_WORK INSTRUCTIONS_: Give back an exact copy of the lines in the records below, from the line that has "initialise the script." through the line that has "The full command", and nothing besides.

RECORD EXCERPTS below:

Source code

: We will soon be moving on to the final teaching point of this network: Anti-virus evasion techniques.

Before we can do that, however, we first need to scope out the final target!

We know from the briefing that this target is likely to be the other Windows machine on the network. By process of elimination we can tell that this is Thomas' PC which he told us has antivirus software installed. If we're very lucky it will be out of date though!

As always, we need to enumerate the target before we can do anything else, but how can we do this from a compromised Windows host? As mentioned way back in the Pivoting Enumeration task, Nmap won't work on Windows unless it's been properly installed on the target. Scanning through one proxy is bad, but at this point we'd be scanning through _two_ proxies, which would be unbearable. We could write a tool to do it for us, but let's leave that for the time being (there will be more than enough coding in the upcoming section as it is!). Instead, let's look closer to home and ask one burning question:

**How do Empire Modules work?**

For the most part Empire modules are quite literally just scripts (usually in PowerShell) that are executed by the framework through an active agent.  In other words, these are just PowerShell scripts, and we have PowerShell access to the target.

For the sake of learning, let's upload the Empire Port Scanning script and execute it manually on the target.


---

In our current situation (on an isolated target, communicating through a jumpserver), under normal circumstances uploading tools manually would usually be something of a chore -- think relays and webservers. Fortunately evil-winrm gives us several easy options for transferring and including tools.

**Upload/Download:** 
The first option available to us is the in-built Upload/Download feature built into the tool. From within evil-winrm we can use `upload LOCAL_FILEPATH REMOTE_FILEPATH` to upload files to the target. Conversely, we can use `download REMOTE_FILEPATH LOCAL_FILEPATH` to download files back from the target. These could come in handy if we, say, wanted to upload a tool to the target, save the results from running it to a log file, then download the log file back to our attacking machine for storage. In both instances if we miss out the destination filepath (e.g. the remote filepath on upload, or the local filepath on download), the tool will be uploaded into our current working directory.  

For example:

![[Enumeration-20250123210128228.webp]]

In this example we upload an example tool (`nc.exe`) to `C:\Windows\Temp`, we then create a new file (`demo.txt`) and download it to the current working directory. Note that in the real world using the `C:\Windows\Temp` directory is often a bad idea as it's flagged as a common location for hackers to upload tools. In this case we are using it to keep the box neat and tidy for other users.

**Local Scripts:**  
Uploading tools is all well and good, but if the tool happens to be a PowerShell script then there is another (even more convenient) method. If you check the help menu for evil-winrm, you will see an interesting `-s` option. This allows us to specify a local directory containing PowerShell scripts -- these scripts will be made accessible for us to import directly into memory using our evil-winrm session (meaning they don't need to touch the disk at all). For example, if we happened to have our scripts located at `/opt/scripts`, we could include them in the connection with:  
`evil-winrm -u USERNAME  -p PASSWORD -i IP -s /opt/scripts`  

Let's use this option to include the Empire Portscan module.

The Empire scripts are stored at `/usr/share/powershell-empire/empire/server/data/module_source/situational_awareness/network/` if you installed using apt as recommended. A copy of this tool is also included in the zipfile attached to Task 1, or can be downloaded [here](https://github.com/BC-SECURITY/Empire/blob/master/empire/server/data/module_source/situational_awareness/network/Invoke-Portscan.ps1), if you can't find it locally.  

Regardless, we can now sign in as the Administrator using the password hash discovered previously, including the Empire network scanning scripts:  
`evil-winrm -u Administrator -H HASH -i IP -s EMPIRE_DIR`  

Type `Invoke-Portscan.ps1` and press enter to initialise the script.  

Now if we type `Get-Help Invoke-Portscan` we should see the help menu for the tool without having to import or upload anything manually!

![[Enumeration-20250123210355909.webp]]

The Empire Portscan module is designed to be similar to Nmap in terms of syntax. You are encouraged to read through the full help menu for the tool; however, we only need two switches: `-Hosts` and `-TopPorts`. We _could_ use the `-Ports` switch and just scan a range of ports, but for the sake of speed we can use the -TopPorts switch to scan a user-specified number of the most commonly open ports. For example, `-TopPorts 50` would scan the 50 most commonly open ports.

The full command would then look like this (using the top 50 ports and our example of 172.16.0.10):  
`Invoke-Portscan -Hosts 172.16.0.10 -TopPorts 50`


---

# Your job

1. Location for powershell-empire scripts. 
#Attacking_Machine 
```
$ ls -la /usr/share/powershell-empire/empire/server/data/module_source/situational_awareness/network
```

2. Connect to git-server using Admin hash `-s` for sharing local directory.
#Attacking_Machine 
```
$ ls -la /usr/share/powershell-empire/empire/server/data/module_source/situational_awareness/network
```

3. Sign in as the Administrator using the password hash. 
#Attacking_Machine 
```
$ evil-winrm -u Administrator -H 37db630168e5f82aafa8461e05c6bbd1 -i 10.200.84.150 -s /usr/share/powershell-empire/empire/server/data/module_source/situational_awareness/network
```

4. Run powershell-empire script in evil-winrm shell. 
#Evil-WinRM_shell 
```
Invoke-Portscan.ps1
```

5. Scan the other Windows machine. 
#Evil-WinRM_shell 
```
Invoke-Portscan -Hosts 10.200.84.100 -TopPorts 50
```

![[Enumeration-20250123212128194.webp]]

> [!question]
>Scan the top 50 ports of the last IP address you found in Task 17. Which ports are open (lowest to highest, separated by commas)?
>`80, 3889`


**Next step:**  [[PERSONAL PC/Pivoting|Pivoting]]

End of RECORD EXCERPTS.

_OUTPUT FOR THIS TASK_:
Type `Invoke-Portscan.ps1` and press enter to initialise the script.  

Now if we type `Get-Help Invoke-Portscan` we should see the help menu for the tool without having to import or upload anything manually!

![[Enumeration-20250123210355909.webp]]

The Empire Portscan module is designed to be similar to Nmap in terms of syntax. You are encouraged to read through the full help menu for the tool; however, we only need two switches: `-Hosts` and `-TopPorts`. We _could_ use the `-Ports` switch and just scan a range of ports, but for the sake of speed we can use the -TopPorts switch to scan a user-specified number of the most commonly open ports. For example, `-TopPorts 50` would scan the 50 most commonly open ports.

The full command would then look like this (using the top 50 ports and our example of 172.16.0.10):  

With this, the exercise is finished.